Moyamoya Disease Radiology Puff of Smoke Sign
Moyamoya Disease Radiology Puff of Smoke Sign Moyamoya disease is a rare, progressive cerebrovascular disorder characterized by the narrowing or occlusion of the terminal portions of the internal carotid arteries and their main branches. As these arteries constrict, the brain’s blood supply diminishes, prompting the development of a network of tiny collateral vessels in an attempt to compensate. These abnormal vessels form a distinctive vascular pattern that is vividly captured in radiological imaging, earning the disease its evocative name, which means “puff of smoke” in Japanese.
Radiology plays a vital role in diagnosing moyamoya disease. The classic imaging hallmark is the “puff of smoke” sign, which describes the appearance of the tangled network of collateral vessels seen on cerebral angiography. Digital Subtraction Angiography (DSA) remains the gold standard, providing detailed visualization of both the stenotic main arteries and the collateral vascular network. On DSA, the main arteries appear narrowed or occluded, while numerous small, fragile collateral vessels radiate outward, creating the cloud-like, smoke-like appearance.
Magnetic Resonance Angiography (MRA) and Computed Tomography Angiography (CTA) are non-invasive alternatives that can also demonstrate this characteristic collateral network. MRA, especially with high-resolution techniques, can depict vessel stenosis and collateral formation, while CTA offers rapid assessment with detailed vascular images. Both modalities are valuable for initial diagnosis and follow-up evaluations, reducing the need for invasive procedures in many cases.
The “puff of smoke” sign is not exclusive to a specific stage of the disease; it can be observed in both early and advanced stages. In early phases, the collateral vessels may be less prominent, but as the disease progresses, these vessels become more abundant and prominent, cre

ating a more striking radiological pattern. Recognizing this sign is crucial, as it guides clinicians toward appropriate management strategies aimed at preventing stroke and other neurological deficits.
The radiologic findings extend beyond the cerebral vessels. MRI can reveal areas of prior infarction or ischemia, which are common in moyamoya disease due to compromised blood flow. Advanced imaging techniques, such as perfusion MRI, can assess cerebral blood flow and cerebral reserve, aiding in surgical planning. Surgery, often revascularization procedures, aims to restore adequate blood flow and prevent future ischemic events. Postoperative imaging is essential to evaluate the success of the intervention, with the persistence or reduction of the “puff of smoke” vessels indicating ongoing collateral circulation or successful revascularization.

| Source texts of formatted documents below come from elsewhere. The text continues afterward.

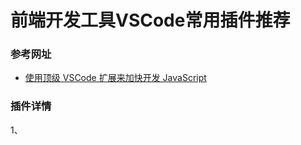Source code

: # 前端开发工具VSCode常用插件推荐

### 参考网址
- [使用顶级 VSCode 扩展来加快开发 JavaScript](https://juejin.im/entry/5b7f4ffef265da4355387bd7?utm_source=gold_browser_extension)

### 插件详情
1、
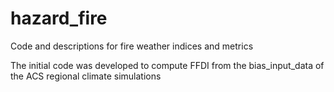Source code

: # hazard_fire
Code and descriptions for fire weather indices and metrics

The initial code was developed to compute FFDI from the bias_input_data of the ACS regional climate simulations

In summary, radiology is indispensable in identifying moyamoya disease, with the “puff of smoke” sign serving as a hallmark for diagnosis. Recognizing this pattern enables early intervention, which can significantly improve patient outcomes. As imaging technology advances, our ability to detect and monitor this elusive disease continues to improve, offering hope for better management and prognosis.